◆ **What you will do**
Tally the lines below that contain the word "times". Only the number should be returned.

◆ **Record extracts**
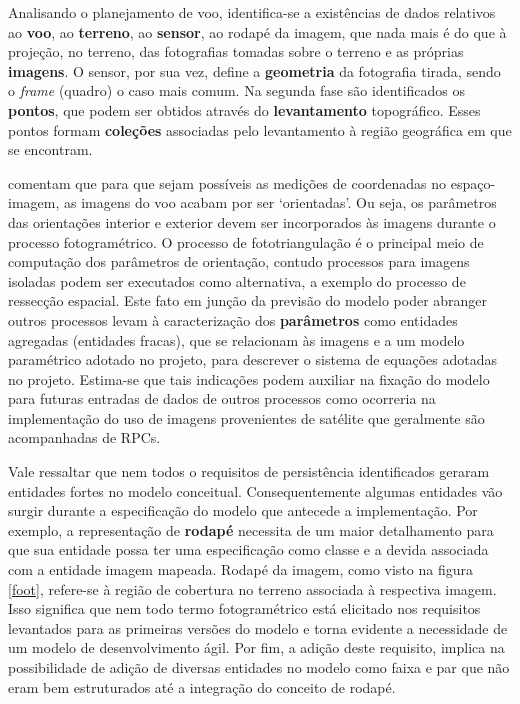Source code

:Analisando o planejamento de voo, identifica-se a existências de dados relativos ao \textbf{voo}, ao \textbf{terreno}, ao \textbf{sensor}, ao rodapé da imagem, que nada mais é do que à projeção, no terreno, das fotografias tomadas sobre o terreno e as próprias \textbf{imagens}. O sensor, por sua vez, define a \textbf{geometria} da fotografia tirada, sendo o \textit{frame} (quadro) o caso mais comum. Na segunda fase são identificados os \textbf{pontos}, que podem ser obtidos através do \textbf{levantamento} topográfico. Esses pontos formam \textbf{coleções} associadas pelo levantamento à região geográfica em que se encontram.

 comentam que para que sejam possíveis as medições de coordenadas no espaço-imagem, as imagens do voo acabam por ser `orientadas'. Ou seja, os parâmetros das orientações interior e exterior devem ser incorporados às imagens durante o processo fotogramétrico. O processo de fototriangulação é o principal meio de computação dos parâmetros de orientação, contudo processos para imagens isoladas podem ser executados como alternativa, a exemplo do processo de ressecção espacial. Este fato em junção da previsão do modelo poder abranger outros processos levam à caracterização dos \textbf{parâmetros} como entidades agregadas (entidades fracas), que se relacionam às imagens e a um modelo paramétrico adotado no projeto, para descrever o sistema de equações adotadas no projeto. Estima-se que tais indicações podem auxiliar na fixação do modelo para futuras entradas de dados de outros processos como ocorreria na implementação do uso de imagens provenientes de satélite que geralmente são acompanhadas de RPCs.

Vale ressaltar que nem todos o requisitos de persistência identificados geraram entidades fortes no modelo conceitual. Consequentemente algumas entidades vão surgir durante a especificação do modelo que antecede a implementação. Por exemplo, a representação de \textbf{rodapé} necessita de um maior detalhamento para que sua entidade possa ter uma especificação como classe e a devida associada com a entidade imagem mapeada. Rodapé da imagem, como visto na figura \ref{foot}, refere-se à região de cobertura no terreno associada à respectiva imagem. Isso significa que nem todo termo fotogramétrico está elicitado nos requisitos levantados para as primeiras versões do modelo e torna evidente a necessidade de um modelo de desenvolvimento ágil. Por fim, a adição deste requisito, implica na possibilidade de adição de diversas entidades no modelo como faixa e par que não eram bem estruturados até a integração do conceito de rodapé.

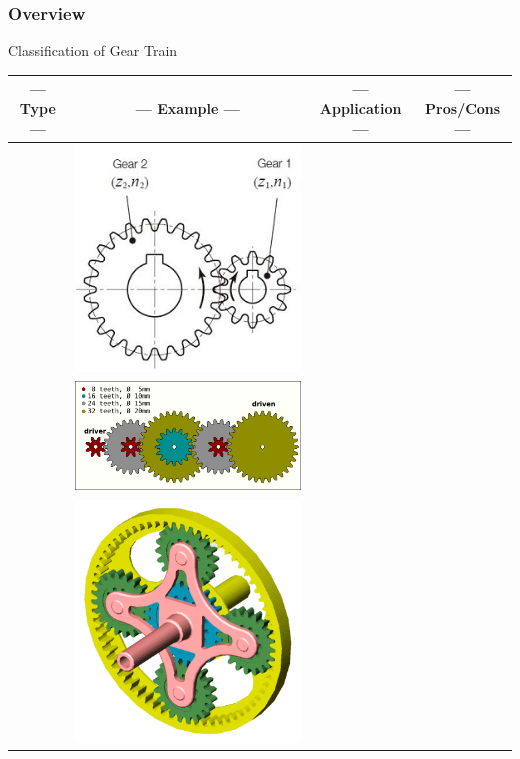 \documentclass[fleqn]{beamer} %
\newcommand{\sectiontitleI}{Overview} %
\begin{document}
	\begin{frame} \small
		\frametitle{\sectiontitleI}

		Classification of Gear Train

		\begin{tabular}{|c|c|c|c|} 
			--- Type --- & --- Example --- & --- Application --- & --- Pros/Cons --- \\ \hline
			& \includegraphics[scale=.20]{images/simple_gear_train.png} & & \\ \hline 
			& \includegraphics[scale=.20]{images/compound_gears.png} & & \\ \hline
			& \includegraphics[scale=.15]{images/planetary_gears.png} & & \\ \hline
		\end{tabular}

	\end{frame}
\end{document}
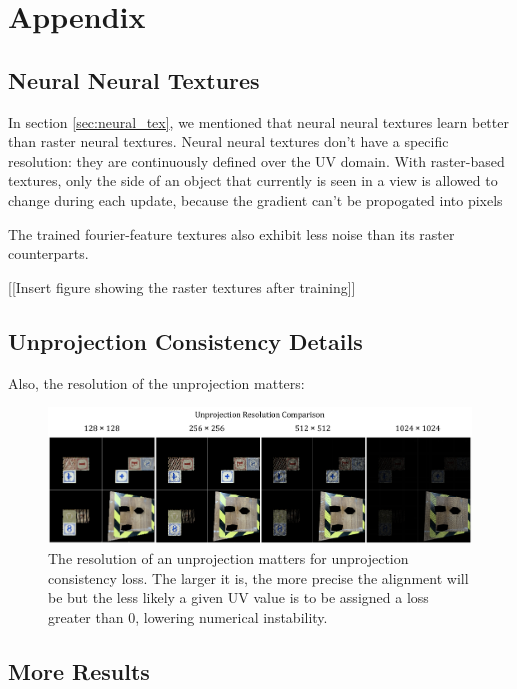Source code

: \section{Appendix} 

\subsection{Neural Neural Textures}

	In section \ref{sec:neural_tex}, we mentioned that neural neural textures learn better than raster neural textures. 
	Neural neural textures don't have a specific resolution: they are continuously defined over the UV domain.
	With raster-based textures, only the side of an object that currently is seen in a view is allowed to change during each update, because the gradient can't be propogated into pixels 

	The trained fourier-feature textures also exhibit less noise than its raster counterparts. 

	[[Insert figure showing the raster textures after training]]


\subsection{Unprojection Consistency Details}

	Also, the resolution of the unprojection matters:

	\begin{figure}[H]
		\begin{center}
			\includegraphics[width=400pt]{../images/unprojection_resolution_comparison.pdf}
		\end{center}
		\caption{
			The resolution of an unprojection matters for unprojection consistency loss. The larger it is, the more precise the alignment will be but the less likely a given UV value is to be assigned a loss greater than 0, lowering numerical instability.
		}
		\label{fig:unprojection_resolution_comparison}
	\end{figure}
	
\subsection{More Results}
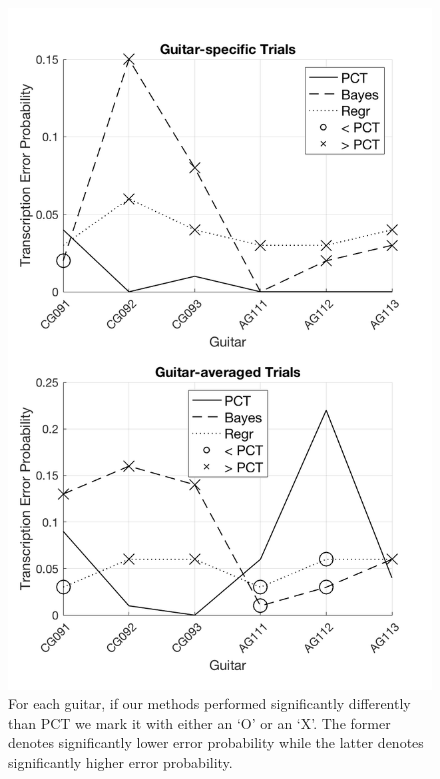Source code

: \documentclass[convention,peer-reviewed]{aesconf}
\begin{document}
\begin{figure}[!t]
\centering
\includegraphics[scale=0.25]{sig-comp-PCT}
\caption{For each guitar, if our methods performed significantly differently than PCT we mark it with either an `O' or an `X'. The former denotes significantly lower error probability while the latter denotes significantly higher error probability.}
\label{fig:sig-comp-PCT}
\end{figure}
\end{document}
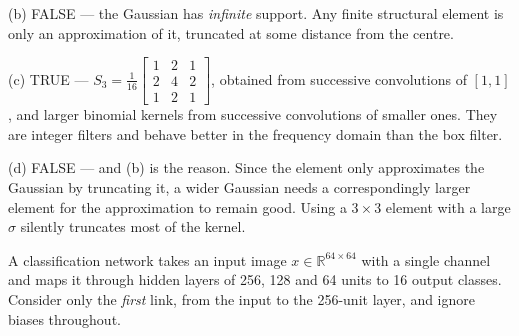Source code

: \documentclass[11pt]{exam}
\newcommand{\answerspace}[1]{\ifprintanswers\else\vspace{#1}\fi}
\begin{document}
\begin{questions}
\begin{solution}
  (b) FALSE --- the Gaussian has \emph{infinite} support. Any finite structural element is only an
  approximation of it, truncated at some distance from the centre.

  (c) TRUE --- $S_3 = \frac{1}{16}\left[\begin{smallmatrix}1&2&1\\2&4&2\\1&2&1\end{smallmatrix}
  \right]$, obtained from successive convolutions of $[1,1]$, and larger binomial kernels from
  successive convolutions of smaller ones. They are integer filters and behave better in the
  frequency domain than the box filter.

  (d) FALSE --- and (b) is the reason. Since the element only approximates the Gaussian by
  truncating it, a wider Gaussian needs a correspondingly larger element for the approximation to
  remain good. Using a $3 \times 3$ element with a large $\sigma$ silently truncates most of the
  kernel.
\end{solution}

\question
A classification network takes an input image $x \in \mathbb{R}^{64 \times 64}$ with a single
channel and maps it through hidden layers of 256, 128 and 64 units to 16 output classes. Consider
only the \emph{first} link, from the input to the 256-unit layer, and ignore biases throughout.

\end{questions}
\end{document}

◆ **Expected answer**
2